Prompt: Once the pictures have been removed, repeat the remainder of the records exactly.

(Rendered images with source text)
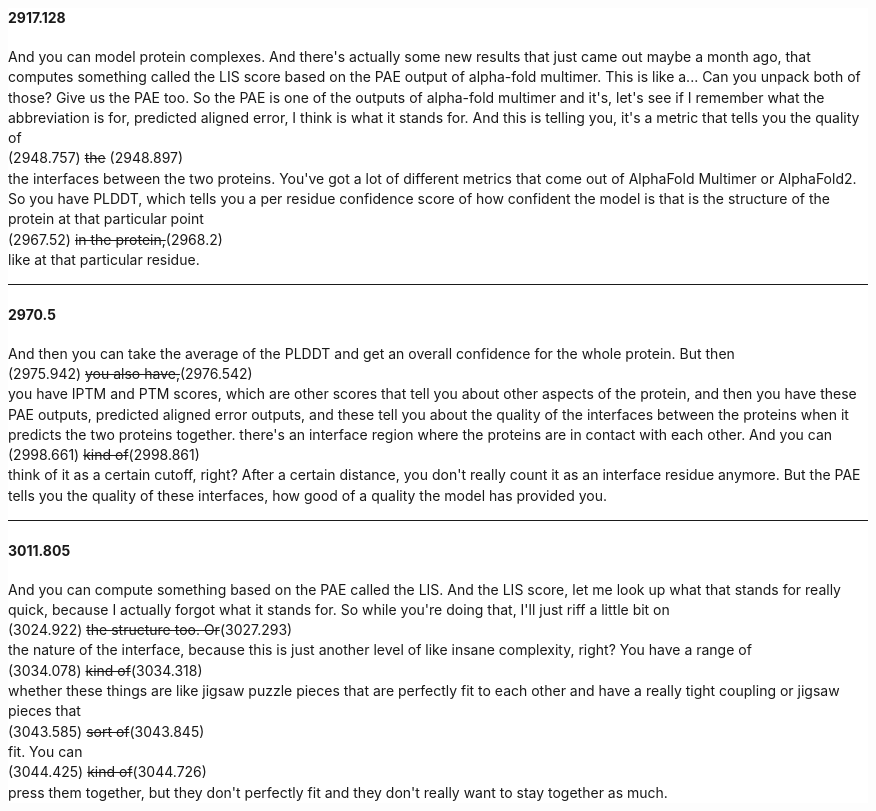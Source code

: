 

#### 2917.128

And you can model protein complexes. And there's actually some new results that just came out maybe a month ago, that computes something called the LIS score based on the PAE output of alpha-fold multimer. This is like a... Can you unpack both of those? Give us the PAE too. So the PAE is one of the outputs of alpha-fold multimer and it's, let's see if I remember what the abbreviation is for, predicted aligned error, I think is what it stands for. And this is telling you, it's a metric that tells you the quality of   
(2948.757) ~~the~~ (2948.897)  
the interfaces between the two proteins. You've got a lot of different metrics that come out of AlphaFold Multimer or AlphaFold2. So you have PLDDT, which tells you a per residue confidence score of how confident the model is that is the structure of the protein at that particular point   
(2967.52) ~~in the protein,~~(2968.2)  
like at that particular residue. 


---


#### 2970.5

And then you can take the average of the PLDDT and get an overall confidence for the whole protein. But then   
(2975.942) ~~you also have,~~(2976.542)  
you have IPTM and PTM scores, which are other scores that tell you about other aspects of the protein, and then you have these PAE outputs, predicted aligned error outputs, and these tell you about the quality of the interfaces between the proteins when it predicts the two proteins together. there's an interface region where the proteins are in contact with each other. And you can   
(2998.661) ~~kind of~~(2998.861)  
think of it as a certain cutoff, right? After a certain distance, you don't really count it as an interface residue anymore. But the PAE tells you the quality of these interfaces, how good of a quality the model has provided you. 


---


#### 3011.805

And you can compute something based on the PAE called the LIS. And the LIS score, let me look up what that stands for really quick, because I actually forgot what it stands for. So while you're doing that, I'll just riff a little bit on   
(3024.922) ~~the structure too. Or~~(3027.293)  
the nature of the interface, because this is just another level of like insane complexity, right? You have a range of   
(3034.078) ~~kind of~~(3034.318)  
whether these things are like jigsaw puzzle pieces that are perfectly fit to each other and have a really tight coupling or jigsaw pieces that   
(3043.585) ~~sort of~~(3043.845)  
fit. You can   
(3044.425) ~~kind of~~(3044.726)  
press them together, but they don't perfectly fit and they don't really want to stay together as much. 
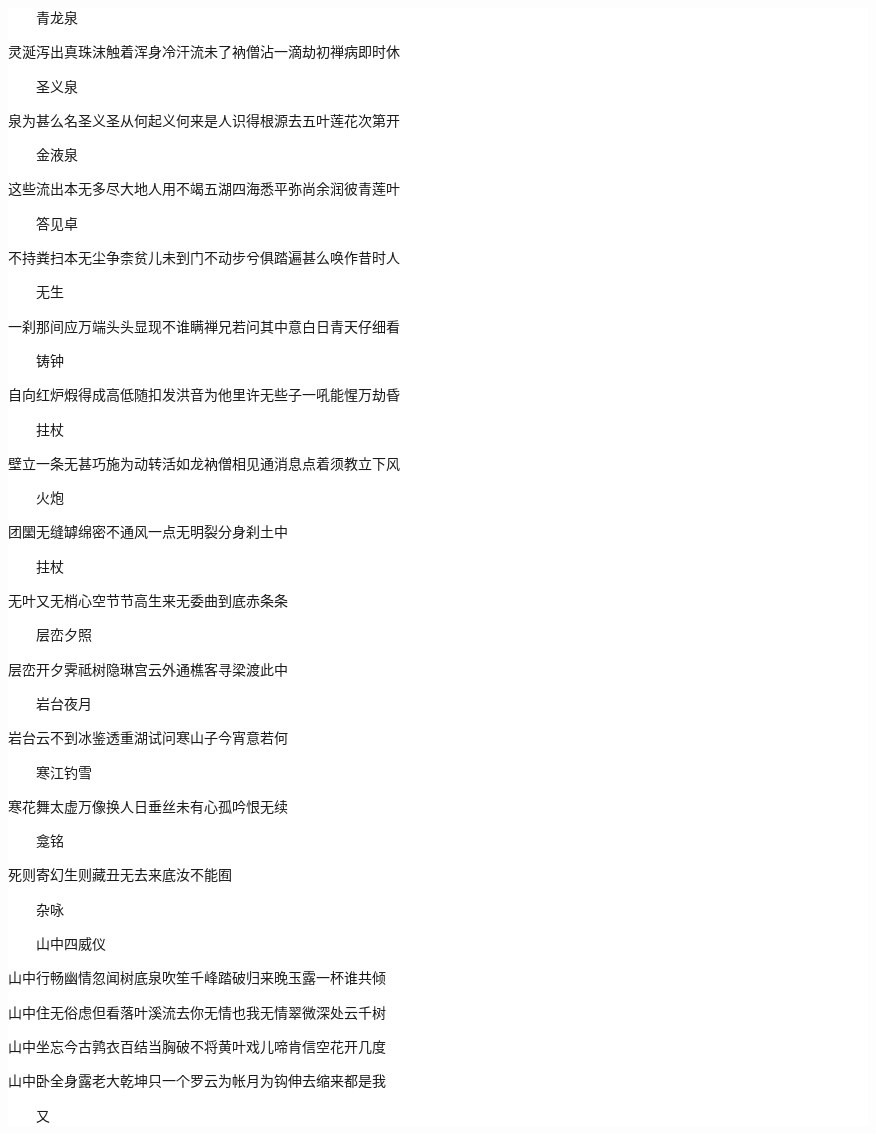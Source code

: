 　　青龙泉

灵涎泻出真珠沫触着浑身冷汗流未了衲僧沾一滴劫初禅病即时休

　　圣义泉

泉为甚么名圣义圣从何起义何来是人识得根源去五叶莲花次第开

　　金液泉

这些流出本无多尽大地人用不竭五湖四海悉平弥尚余润彼青莲叶

　　答见卓

不持粪扫本无尘争柰贫儿未到门不动步兮俱踏遍甚么唤作昔时人

　　无生

一刹那间应万端头头显现不谁瞒禅兄若问其中意白日青天仔细看

　　铸钟

自向红炉煆得成高低随扣发洪音为他里许无些子一吼能惺万劫昏

　　拄杖

壁立一条无甚巧施为动转活如龙衲僧相见通消息点着须教立下风

　　火炮

团圞无缝罅绵密不通风一点无明裂分身刹土中

　　拄杖

无叶又无梢心空节节高生来无委曲到底赤条条

　　层峦夕照

层峦开夕霁祗树隐琳宫云外通樵客寻梁渡此中

　　岩台夜月

岩台云不到冰鉴透重湖试问寒山子今宵意若何

　　寒江钓雪

寒花舞太虚万像换人日垂丝未有心孤吟恨无续

　　龛铭

死则寄幻生则藏丑无去来底汝不能囿

　　杂咏

　　山中四威仪

山中行畅幽情忽闻树底泉吹笙千峰踏破归来晚玉露一杯谁共倾

山中住无俗虑但看落叶溪流去你无情也我无情翠微深处云千树

山中坐忘今古鹑衣百结当胸破不将黄叶戏儿啼肯信空花开几度

山中卧全身露老大乾坤只一个罗云为帐月为钩伸去缩来都是我

　　又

Result of this task:
Source code

: 

#### 2917.128

And you can model protein complexes. And there's actually some new results that just came out maybe a month ago, that computes something called the LIS score based on the PAE output of alpha-fold multimer. This is like a... Can you unpack both of those? Give us the PAE too. So the PAE is one of the outputs of alpha-fold multimer and it's, let's see if I remember what the abbreviation is for, predicted aligned error, I think is what it stands for. And this is telling you, it's a metric that tells you the quality of   
(2948.757) ~~the~~ (2948.897)  
the interfaces between the two proteins. You've got a lot of different metrics that come out of AlphaFold Multimer or AlphaFold2. So you have PLDDT, which tells you a per residue confidence score of how confident the model is that is the structure of the protein at that particular point   
(2967.52) ~~in the protein,~~(2968.2)  
like at that particular residue. 


---


#### 2970.5

And then you can take the average of the PLDDT and get an overall confidence for the whole protein. But then   
(2975.942) ~~you also have,~~(2976.542)  
you have IPTM and PTM scores, which are other scores that tell you about other aspects of the protein, and then you have these PAE outputs, predicted aligned error outputs, and these tell you about the quality of the interfaces between the proteins when it predicts the two proteins together. there's an interface region where the proteins are in contact with each other. And you can   
(2998.661) ~~kind of~~(2998.861)  
think of it as a certain cutoff, right? After a certain distance, you don't really count it as an interface residue anymore. But the PAE tells you the quality of these interfaces, how good of a quality the model has provided you. 


---


#### 3011.805

And you can compute something based on the PAE called the LIS. And the LIS score, let me look up what that stands for really quick, because I actually forgot what it stands for. So while you're doing that, I'll just riff a little bit on   
(3024.922) ~~the structure too. Or~~(3027.293)  
the nature of the interface, because this is just another level of like insane complexity, right? You have a range of   
(3034.078) ~~kind of~~(3034.318)  
whether these things are like jigsaw puzzle pieces that are perfectly fit to each other and have a really tight coupling or jigsaw pieces that   
(3043.585) ~~sort of~~(3043.845)  
fit. You can   
(3044.425) ~~kind of~~(3044.726)  
press them together, but they don't perfectly fit and they don't really want to stay together as much. 
Source code

: 　　青龙泉

灵涎泻出真珠沫触着浑身冷汗流未了衲僧沾一滴劫初禅病即时休

　　圣义泉

泉为甚么名圣义圣从何起义何来是人识得根源去五叶莲花次第开

　　金液泉

这些流出本无多尽大地人用不竭五湖四海悉平弥尚余润彼青莲叶

　　答见卓

不持粪扫本无尘争柰贫儿未到门不动步兮俱踏遍甚么唤作昔时人

　　无生

一刹那间应万端头头显现不谁瞒禅兄若问其中意白日青天仔细看

　　铸钟

自向红炉煆得成高低随扣发洪音为他里许无些子一吼能惺万劫昏

　　拄杖

壁立一条无甚巧施为动转活如龙衲僧相见通消息点着须教立下风

　　火炮

团圞无缝罅绵密不通风一点无明裂分身刹土中

　　拄杖

无叶又无梢心空节节高生来无委曲到底赤条条

　　层峦夕照

层峦开夕霁祗树隐琳宫云外通樵客寻梁渡此中

　　岩台夜月

岩台云不到冰鉴透重湖试问寒山子今宵意若何

　　寒江钓雪

寒花舞太虚万像换人日垂丝未有心孤吟恨无续

　　龛铭

死则寄幻生则藏丑无去来底汝不能囿

　　杂咏

　　山中四威仪

山中行畅幽情忽闻树底泉吹笙千峰踏破归来晚玉露一杯谁共倾

山中住无俗虑但看落叶溪流去你无情也我无情翠微深处云千树

山中坐忘今古鹑衣百结当胸破不将黄叶戏儿啼肯信空花开几度

山中卧全身露老大乾坤只一个罗云为帐月为钩伸去缩来都是我

　　又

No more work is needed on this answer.